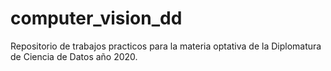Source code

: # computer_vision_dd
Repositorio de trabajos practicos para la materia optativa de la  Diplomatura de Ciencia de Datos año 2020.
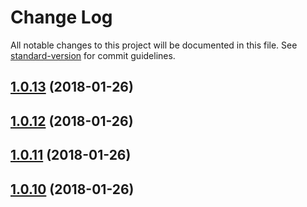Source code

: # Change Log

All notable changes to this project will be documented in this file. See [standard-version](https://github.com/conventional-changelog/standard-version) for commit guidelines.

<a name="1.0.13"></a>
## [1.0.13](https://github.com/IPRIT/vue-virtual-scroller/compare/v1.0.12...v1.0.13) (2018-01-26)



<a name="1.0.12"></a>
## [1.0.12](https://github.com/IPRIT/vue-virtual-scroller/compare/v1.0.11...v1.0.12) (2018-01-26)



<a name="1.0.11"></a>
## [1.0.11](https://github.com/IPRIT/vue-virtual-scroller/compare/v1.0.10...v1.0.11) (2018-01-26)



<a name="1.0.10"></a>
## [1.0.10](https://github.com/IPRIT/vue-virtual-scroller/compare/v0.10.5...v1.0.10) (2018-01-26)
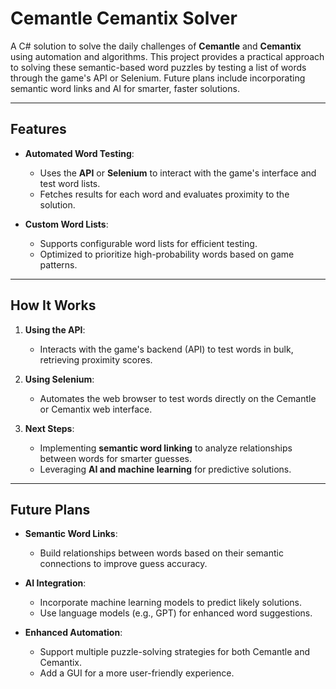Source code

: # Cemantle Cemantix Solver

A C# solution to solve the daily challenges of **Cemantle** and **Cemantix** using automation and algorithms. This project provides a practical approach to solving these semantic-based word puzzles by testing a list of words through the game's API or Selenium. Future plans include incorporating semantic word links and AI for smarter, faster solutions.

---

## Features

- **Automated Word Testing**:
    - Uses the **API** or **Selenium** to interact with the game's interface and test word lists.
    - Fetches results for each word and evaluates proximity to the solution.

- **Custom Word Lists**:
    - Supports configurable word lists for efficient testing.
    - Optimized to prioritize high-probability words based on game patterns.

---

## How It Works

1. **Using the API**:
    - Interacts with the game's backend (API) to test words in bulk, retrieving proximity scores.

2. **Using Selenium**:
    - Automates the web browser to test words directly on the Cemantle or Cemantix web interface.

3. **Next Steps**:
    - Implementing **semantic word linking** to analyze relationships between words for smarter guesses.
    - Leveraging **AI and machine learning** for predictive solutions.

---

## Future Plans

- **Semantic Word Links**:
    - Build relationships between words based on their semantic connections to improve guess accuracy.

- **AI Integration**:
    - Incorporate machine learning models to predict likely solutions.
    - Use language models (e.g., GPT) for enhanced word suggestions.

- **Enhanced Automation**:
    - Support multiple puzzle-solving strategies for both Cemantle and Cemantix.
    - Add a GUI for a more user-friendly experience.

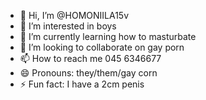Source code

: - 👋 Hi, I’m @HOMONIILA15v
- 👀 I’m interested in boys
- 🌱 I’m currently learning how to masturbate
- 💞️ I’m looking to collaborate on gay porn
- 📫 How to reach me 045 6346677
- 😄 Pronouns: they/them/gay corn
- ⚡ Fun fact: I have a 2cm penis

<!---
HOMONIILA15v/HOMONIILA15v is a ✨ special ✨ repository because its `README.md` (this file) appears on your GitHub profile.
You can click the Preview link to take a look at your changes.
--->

------------------------------------------------------------

## Work instructions:
Omit the pictures, then repeat exactly each line from the beginning of the listing through the line with "All notable changes".

## Written response:
Source code

: # computer_vision_dd
Repositorio de trabajos practicos para la materia optativa de la  Diplomatura de Ciencia de Datos año 2020.
Source code

: # Change Log

All notable changes to this project will be documented in this file. See [standard-version](https://github.com/conventional-changelog/standard-version) for commit guidelines.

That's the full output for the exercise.